(Saved data entries)
*** Begin section ***
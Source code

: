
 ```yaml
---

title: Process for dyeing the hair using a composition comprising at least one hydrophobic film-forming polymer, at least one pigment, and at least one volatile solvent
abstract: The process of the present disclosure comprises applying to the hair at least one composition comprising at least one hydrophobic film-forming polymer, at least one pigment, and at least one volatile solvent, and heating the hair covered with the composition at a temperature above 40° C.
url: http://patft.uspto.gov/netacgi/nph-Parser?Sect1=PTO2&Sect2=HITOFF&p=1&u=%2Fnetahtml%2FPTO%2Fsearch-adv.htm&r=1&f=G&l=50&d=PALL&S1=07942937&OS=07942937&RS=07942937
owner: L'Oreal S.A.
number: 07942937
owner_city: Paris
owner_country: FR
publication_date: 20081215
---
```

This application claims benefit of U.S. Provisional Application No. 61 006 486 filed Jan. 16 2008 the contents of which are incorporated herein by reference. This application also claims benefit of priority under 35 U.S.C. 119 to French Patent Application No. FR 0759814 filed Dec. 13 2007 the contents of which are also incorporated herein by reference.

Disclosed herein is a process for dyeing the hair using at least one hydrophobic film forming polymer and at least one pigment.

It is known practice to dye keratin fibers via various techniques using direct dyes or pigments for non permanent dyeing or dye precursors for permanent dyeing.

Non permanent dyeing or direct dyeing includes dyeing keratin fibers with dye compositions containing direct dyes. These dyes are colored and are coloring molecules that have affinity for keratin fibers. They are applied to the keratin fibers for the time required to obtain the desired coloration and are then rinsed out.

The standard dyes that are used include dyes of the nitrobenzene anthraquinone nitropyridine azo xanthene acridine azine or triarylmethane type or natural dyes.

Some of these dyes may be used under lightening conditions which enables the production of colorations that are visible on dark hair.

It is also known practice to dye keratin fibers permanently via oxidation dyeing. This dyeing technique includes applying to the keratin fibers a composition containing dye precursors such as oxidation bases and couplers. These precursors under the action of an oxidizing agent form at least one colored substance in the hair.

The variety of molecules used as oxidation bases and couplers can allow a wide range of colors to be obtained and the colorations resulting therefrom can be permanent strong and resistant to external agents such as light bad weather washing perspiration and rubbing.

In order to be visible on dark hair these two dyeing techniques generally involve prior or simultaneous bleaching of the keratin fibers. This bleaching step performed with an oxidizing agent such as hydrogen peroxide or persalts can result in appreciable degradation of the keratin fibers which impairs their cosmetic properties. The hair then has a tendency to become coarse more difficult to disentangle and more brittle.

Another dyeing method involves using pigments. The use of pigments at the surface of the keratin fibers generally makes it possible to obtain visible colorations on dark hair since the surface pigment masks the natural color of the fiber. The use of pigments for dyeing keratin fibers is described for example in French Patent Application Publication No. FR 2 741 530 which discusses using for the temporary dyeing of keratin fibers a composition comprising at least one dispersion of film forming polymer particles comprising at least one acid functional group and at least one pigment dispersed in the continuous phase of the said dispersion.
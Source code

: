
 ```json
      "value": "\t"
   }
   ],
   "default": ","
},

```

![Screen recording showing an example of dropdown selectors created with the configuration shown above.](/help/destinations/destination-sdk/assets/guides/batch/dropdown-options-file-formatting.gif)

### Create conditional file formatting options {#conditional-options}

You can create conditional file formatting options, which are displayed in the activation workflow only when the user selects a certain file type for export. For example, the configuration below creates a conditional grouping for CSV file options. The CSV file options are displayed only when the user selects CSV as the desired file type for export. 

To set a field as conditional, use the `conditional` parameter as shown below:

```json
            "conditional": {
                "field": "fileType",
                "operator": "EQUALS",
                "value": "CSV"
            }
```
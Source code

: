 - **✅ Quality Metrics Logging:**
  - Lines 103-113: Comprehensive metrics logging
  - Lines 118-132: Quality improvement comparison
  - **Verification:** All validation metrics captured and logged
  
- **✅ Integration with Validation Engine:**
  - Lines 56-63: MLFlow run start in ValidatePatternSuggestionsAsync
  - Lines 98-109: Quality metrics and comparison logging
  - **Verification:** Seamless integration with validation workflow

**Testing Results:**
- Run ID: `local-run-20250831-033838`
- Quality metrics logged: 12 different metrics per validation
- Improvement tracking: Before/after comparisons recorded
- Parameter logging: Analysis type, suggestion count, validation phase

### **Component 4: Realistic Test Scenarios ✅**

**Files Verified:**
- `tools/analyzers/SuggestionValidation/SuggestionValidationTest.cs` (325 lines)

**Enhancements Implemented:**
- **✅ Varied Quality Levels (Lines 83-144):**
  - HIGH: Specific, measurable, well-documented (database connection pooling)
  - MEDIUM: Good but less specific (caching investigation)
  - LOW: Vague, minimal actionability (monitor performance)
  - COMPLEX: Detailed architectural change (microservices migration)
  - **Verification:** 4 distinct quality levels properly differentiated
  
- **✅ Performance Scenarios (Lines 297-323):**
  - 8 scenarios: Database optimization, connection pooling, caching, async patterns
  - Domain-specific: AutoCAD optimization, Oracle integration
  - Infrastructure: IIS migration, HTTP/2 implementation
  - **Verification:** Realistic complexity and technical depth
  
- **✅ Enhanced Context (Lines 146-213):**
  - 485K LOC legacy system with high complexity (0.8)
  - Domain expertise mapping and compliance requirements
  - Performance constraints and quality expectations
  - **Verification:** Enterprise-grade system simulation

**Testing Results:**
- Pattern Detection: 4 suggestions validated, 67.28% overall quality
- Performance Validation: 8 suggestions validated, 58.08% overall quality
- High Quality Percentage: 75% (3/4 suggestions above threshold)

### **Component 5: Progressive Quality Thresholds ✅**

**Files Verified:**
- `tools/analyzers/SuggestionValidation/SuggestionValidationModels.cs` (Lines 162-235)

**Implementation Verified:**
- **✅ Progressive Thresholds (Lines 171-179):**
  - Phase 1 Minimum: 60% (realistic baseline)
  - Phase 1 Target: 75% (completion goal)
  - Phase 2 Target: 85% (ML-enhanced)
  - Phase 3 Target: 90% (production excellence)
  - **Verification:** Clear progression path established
*** End section ***
# Task description
Copy all the lines from the data above that hold the word "precursors".

# Answer section
It is known practice to dye keratin fibers via various techniques using direct dyes or pigments for non permanent dyeing or dye precursors for permanent dyeing.
It is also known practice to dye keratin fibers permanently via oxidation dyeing. This dyeing technique includes applying to the keratin fibers a composition containing dye precursors such as oxidation bases and couplers. These precursors under the action of an oxidizing agent form at least one colored substance in the hair.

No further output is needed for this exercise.